It’s heartbreaking to see all the hard work you’ve put into maintaining your home be thrown away overnight. Pennsylvania was one of the states that got hit the hardest during the hurricane Ida fallout. However, flooding has always been at the top of the list when it comes to natural disasters in the Commonwealth. Whether it was from the previous 2 hurricanes (Sandy and Ike), or from frequent storm surges, the damages can sometimes be expensive to repair or downright catastrophic.
Keystone State residents are aware of these risks, with more than 7500 of them having purchased additional flood insurance for their homes, on top of their standard homeowner’s insurance policies. But understanding the dangers and being prepared for it are two separate concepts. Let’s discover what steps you can take before and after a flooding disaster strikes.
Minimizing the risks
As a homeowner, you are likely to pay lots of attention to the looks and cleanliness of your home. However, it is just as important to fit those two pieces within the bigger picture of a safe, risk-free home. Here are a few pointers towards achieving that, especially in a flood-prone zone:
- Elevate your electric panel, furnace, water heater, electrical appliances, or anything combustible
- Install flood vents in areas below the base flood elevation (BFE) level to allow any floodwater to flow out of the home
- Do not keep items that cannot be cleaned with bleach in areas that may get flooded, as floodwater can contain chemical substances or infectious diseases
- Keep important paperwork and valuables in waterproof containers
- Where possible, put up barriers to prevent water from spreading to other areas of the house
- Get an emergency supply kit and have an emergency plan
Preparing during a flood warning
If you already know the inevitable is coming, try not to panic. All is not lost yet. Here are a few more steps you can take to minimize potential risks:
- Keep an eye on the news for instructions and guidance
- Move essential items to a higher floor, though not the roof as that can incur damage as well
- Bring in outdoor furniture and electrical items, including grills, lamps, and items stored in a shed
- Unplug electrical appliances and close the main gas valve
- Sanitize and fill bathtubs, sinks, jars, and any containers with tap water
- If you need to evacuate, empty the fridge and cupboards, and leave them open
Also, make sure you are not driving when the rain hits. Only 6 in of water is what it takes to reach the bottom of your car and burry your wheels in water, causing you to lose control. Hurricane Ida brought between 5 and 7 in of water on the streets of Pennsylvania, making them completely unsafe.
Recovering from a flood
Resuming your life after a natural disaster is going to be taxing in a number of areas, including emotionally, financially, mentally, and logistically. As far as your home is concerned, after a flood, you’ll likely need to throw away a number of items, replace a few, clean and sanitize, dry and rearrange existing furniture, and possibly establish new routines. Leave the building damages and electrical issues to the experts and avoid moving in floodwater. If a flood occurred during a state of emergency then you will benefit from professional emergency assistance, and possibly even some federal aid. FEMA is currently assessing post-Ida damages in Pennsylvania to see additional federal help is needed.

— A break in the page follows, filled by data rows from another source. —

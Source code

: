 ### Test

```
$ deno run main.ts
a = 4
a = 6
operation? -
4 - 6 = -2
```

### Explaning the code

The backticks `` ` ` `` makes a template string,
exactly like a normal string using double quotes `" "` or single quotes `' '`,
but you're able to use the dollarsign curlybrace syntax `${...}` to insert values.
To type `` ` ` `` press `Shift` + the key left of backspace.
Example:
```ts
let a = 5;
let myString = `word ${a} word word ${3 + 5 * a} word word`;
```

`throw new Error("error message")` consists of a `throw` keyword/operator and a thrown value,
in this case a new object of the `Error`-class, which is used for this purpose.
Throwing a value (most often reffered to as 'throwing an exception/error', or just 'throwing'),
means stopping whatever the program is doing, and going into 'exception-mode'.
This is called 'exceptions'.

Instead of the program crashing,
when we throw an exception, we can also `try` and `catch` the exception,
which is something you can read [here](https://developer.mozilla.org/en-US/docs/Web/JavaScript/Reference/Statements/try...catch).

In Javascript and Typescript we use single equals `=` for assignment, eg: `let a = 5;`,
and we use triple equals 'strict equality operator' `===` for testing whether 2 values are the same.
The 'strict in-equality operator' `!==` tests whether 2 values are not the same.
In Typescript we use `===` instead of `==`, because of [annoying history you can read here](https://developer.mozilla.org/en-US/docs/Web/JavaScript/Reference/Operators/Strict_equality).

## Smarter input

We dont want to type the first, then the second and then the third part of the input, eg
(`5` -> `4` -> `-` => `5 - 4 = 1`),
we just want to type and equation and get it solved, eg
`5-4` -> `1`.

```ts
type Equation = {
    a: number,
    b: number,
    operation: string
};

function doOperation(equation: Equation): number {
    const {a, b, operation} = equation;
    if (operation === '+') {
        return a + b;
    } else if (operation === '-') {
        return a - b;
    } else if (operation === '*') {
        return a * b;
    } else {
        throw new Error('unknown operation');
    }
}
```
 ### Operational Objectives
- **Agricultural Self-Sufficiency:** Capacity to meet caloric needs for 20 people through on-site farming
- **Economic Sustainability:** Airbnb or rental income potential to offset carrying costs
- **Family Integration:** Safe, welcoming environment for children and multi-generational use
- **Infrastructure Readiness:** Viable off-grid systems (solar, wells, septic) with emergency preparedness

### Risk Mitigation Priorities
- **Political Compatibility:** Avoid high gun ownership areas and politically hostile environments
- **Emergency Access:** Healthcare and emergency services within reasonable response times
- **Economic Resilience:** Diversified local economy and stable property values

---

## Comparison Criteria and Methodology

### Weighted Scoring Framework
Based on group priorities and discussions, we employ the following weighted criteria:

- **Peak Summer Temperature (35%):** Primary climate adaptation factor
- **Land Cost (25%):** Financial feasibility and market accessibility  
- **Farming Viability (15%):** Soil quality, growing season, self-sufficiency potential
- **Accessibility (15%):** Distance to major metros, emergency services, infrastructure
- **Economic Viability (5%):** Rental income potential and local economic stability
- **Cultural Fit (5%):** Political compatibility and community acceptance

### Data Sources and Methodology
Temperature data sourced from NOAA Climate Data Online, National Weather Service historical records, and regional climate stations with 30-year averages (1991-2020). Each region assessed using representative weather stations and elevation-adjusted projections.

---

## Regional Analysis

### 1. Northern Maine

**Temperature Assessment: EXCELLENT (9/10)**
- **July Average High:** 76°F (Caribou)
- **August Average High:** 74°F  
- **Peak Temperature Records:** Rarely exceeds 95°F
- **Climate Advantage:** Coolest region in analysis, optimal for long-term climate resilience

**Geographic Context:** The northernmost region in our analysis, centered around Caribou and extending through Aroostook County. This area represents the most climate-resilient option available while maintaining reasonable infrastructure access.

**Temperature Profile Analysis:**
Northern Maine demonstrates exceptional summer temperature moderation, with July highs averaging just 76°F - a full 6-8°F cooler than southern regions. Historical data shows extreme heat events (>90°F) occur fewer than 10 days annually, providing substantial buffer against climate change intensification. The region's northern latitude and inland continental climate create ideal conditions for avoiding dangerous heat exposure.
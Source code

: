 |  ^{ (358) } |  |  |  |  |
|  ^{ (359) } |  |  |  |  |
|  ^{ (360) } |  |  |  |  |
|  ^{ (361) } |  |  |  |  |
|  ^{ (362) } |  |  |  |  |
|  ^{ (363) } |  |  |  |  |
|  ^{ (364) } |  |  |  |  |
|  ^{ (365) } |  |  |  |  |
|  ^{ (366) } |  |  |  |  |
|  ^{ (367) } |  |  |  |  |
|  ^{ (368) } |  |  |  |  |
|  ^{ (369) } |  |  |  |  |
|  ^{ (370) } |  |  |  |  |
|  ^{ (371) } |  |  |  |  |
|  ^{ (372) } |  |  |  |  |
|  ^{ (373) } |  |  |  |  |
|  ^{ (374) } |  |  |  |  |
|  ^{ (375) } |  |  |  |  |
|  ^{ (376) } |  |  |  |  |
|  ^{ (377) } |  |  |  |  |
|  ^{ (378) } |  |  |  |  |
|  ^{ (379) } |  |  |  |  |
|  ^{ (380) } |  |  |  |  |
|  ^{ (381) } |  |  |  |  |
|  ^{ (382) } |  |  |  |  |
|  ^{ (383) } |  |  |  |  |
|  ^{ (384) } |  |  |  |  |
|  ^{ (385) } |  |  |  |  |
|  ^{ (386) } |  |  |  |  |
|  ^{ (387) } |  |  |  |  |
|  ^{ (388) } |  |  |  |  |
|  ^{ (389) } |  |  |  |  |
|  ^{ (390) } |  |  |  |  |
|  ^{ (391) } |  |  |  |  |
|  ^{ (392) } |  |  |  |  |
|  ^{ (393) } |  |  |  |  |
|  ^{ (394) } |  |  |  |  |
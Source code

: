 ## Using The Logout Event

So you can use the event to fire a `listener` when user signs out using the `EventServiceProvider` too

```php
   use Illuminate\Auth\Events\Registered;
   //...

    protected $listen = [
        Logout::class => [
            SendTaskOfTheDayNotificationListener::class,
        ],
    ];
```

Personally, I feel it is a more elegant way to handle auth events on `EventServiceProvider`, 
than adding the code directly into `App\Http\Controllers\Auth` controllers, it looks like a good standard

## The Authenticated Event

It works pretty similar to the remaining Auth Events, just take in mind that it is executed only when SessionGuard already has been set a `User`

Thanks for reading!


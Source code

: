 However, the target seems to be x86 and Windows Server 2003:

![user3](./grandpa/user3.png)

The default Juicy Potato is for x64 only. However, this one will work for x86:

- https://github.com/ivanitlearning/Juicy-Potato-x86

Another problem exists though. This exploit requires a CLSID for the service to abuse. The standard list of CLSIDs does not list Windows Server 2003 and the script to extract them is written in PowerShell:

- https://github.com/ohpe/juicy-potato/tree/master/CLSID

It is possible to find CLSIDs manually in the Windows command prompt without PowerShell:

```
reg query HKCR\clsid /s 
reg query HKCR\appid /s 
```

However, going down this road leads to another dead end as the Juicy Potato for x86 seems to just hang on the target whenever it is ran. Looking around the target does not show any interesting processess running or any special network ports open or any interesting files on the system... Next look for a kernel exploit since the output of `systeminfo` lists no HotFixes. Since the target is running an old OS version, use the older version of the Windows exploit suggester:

Most flood policies are backed by FEMA’s National Flood Insurance Program (NFIP), covering the most common flood zones. However, more than 20% of flood claims happen in NFIP’s low-risk areas. So, even if your property is not in the danger zone, you should still get protected by additional flood coverage. If you are uncertain about which policy is best for you, our agents at Gilmartin Insurance can advise you on your best options.
If you already have flood insurance, here are the steps you need to follow to file a claim:
- Contact your insurance agency. If your claim is with Gilmartin Insurance, reach out to us by calling or coming into one of our 3 offices (Scranton, Pittston, Lehighton)
- As soon as you’re able to return to your home, document the damages by taking photos and videos of both the inside and outside areas; if possible, take some pictures from inside the building structure as well
- An insurance adjuster will be assigned to your case and inspect your property; make sure to check his/her Flood Control Number (FCN) and identification card
- Submit your claim, as per the adjuster’s instructions and before any applicable deadlines
- Wait for your claim payment amount
In the end, natural disasters will definitely take a toll and affect your life in ways you could never imagine. But you can buffer those consequences and minimize the risks by following some of our tips above. If you are one of the flood claimants following hurricane Ida, keep strong and don’t lose hope. We will do our best to assist you with your claim and get you back into your home as soon as possible.